Our patient was complicated by multiple CIs, thus other important managements were to consider the underlying pathophysiology of multiple CIs and to prevent recurrence of CI in the future. Generally, the main causes of multiple cerebral infarctions include obvious cardiogenic embolisms such as atrial fibrillation, atherothrombotic brain infarction, and lacunar infarction due to thrombotic occlusion of cerebral arterioles. However, none of them were related to our case. Hypercoagulable state due to NS and PSL use cannot be sufficient to cause multiple CIs. Thus, our case was classified as embolic stroke of undetermined source (ESUS) and we searched other underlying risks and found PFO. The ESUS is a subgroup of nonlacunar cryptogenic ischemic strokes in whom embolism was the likely stroke mechanism. Potential causes of ESUS generally include such as venous thrombosis with right-to-left shunt considering paradoxical cerebral embolism (PCE), arteriogenic emboli, minor-risk potential cardioembolic sources like valvular heart diseases, covert paroxysmal atrial fibrillation, and occult malignancy [13]. Therefore, we assumed the possibility of PFO being related to multiple CIs and decided to perform transcatheter PFO closure. We searched venous embolisms besides CVST. The patient was already under antithrombotic therapy at the time of investigation, which may have affected the result. Regarding PE investigations, only contrast-enhanced CT was carried out instead of pulmonary scintigraphy and it may lack the accuracy of examinations. Although the investigation had been performed in these conditions, we detected no embolisms other than CVST and concluded that the patient had no other potential risks of venous embolisms. There are rare reports of brain-to-brain embolism, where cerebral embolism is caused by intracerebral venous thrombosis through the right-to-left shunt [14, 15]. In this case, brain-to-brain embolism caused by CVST through PFO was also suggested as one of the causes of multiple CIs.

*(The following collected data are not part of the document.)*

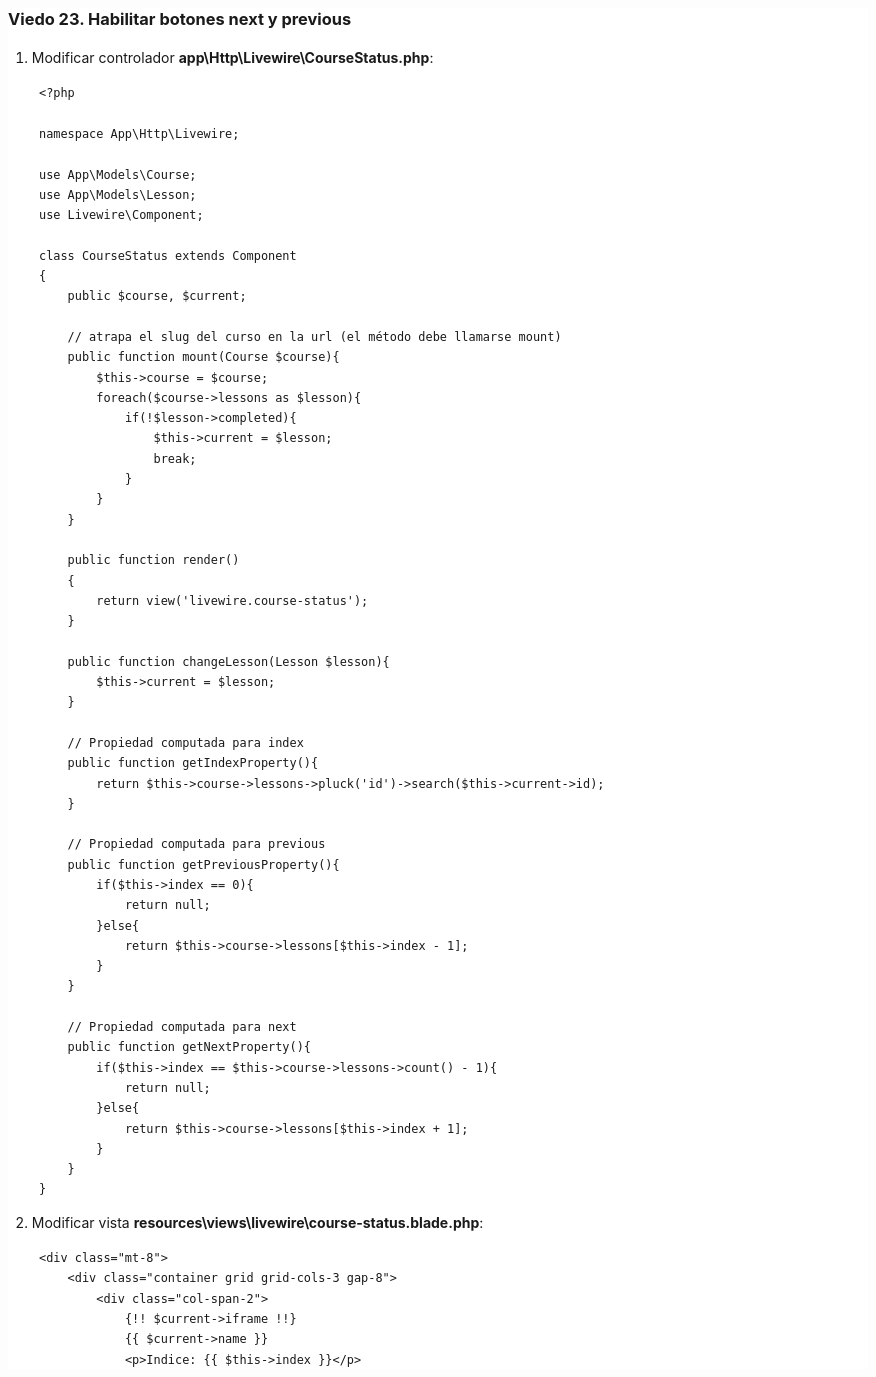 
### Viedo 23. Habilitar botones next y previous
1. Modificar controlador **app\Http\Livewire\CourseStatus.php**:
    >
        <?php

        namespace App\Http\Livewire;

        use App\Models\Course;
        use App\Models\Lesson;
        use Livewire\Component;

        class CourseStatus extends Component
        {
            public $course, $current;

            // atrapa el slug del curso en la url (el método debe llamarse mount)
            public function mount(Course $course){
                $this->course = $course;
                foreach($course->lessons as $lesson){
                    if(!$lesson->completed){
                        $this->current = $lesson;
                        break;
                    }
                }
            }

            public function render()
            {
                return view('livewire.course-status');
            }

            public function changeLesson(Lesson $lesson){
                $this->current = $lesson;
            }

            // Propiedad computada para index
            public function getIndexProperty(){
                return $this->course->lessons->pluck('id')->search($this->current->id);
            }

            // Propiedad computada para previous
            public function getPreviousProperty(){
                if($this->index == 0){
                    return null;
                }else{
                    return $this->course->lessons[$this->index - 1];
                }
            }

            // Propiedad computada para next
            public function getNextProperty(){
                if($this->index == $this->course->lessons->count() - 1){
                    return null;
                }else{
                    return $this->course->lessons[$this->index + 1];
                }
            }   
        }
1. Modificar vista **resources\views\livewire\course-status.blade.php**:
    >
        <div class="mt-8">
            <div class="container grid grid-cols-3 gap-8">
                <div class="col-span-2">
                    {!! $current->iframe !!}
                    {{ $current->name }}
                    <p>Indice: {{ $this->index }}</p>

There are indications for the treatment of PFO-causing cryptogenic CI. PCE with PFO has previously been treated with antiplatelet drugs; however, in 2017, catheter therapy for PFO was reported to be more effective [16,17,18]. However, these studies were conducted on adults. Cerebral embolism through a PFO is very rare in pediatric patients; therefore, there are only a few cases in which catheter treatment has been indicated for PFO. Wawrzyńczyk et al. reported that seven children aged 12–16 years underwent successful transcatheter PFO closure, and no procedure-related complications were observed [19]. Although it is necessary to consider appropriate age, body size, risks, and period of postoperative antithrombotic therapy prior to transcatheter PFO closure in children, PFO should be actively managed by transcatheter closure in specific adolescents and young adults. In this case, the patient had a high risk of TE, which is one of the major reasons for choosing transcatheter PFO closure.

CI is a serious complication in patients with NS. The conceivable pathogenesis of multiple CIs is various, including right-to-left shunt through PFO, in addition to the hypercoagulability due to NS and PSL. In conclusion, we suggest that it is important to investigate and manage underlying risks of CI, such as PFO, besides preventing the relapses of NS by aggressive treatments using MMF and RTX, in patients with NS.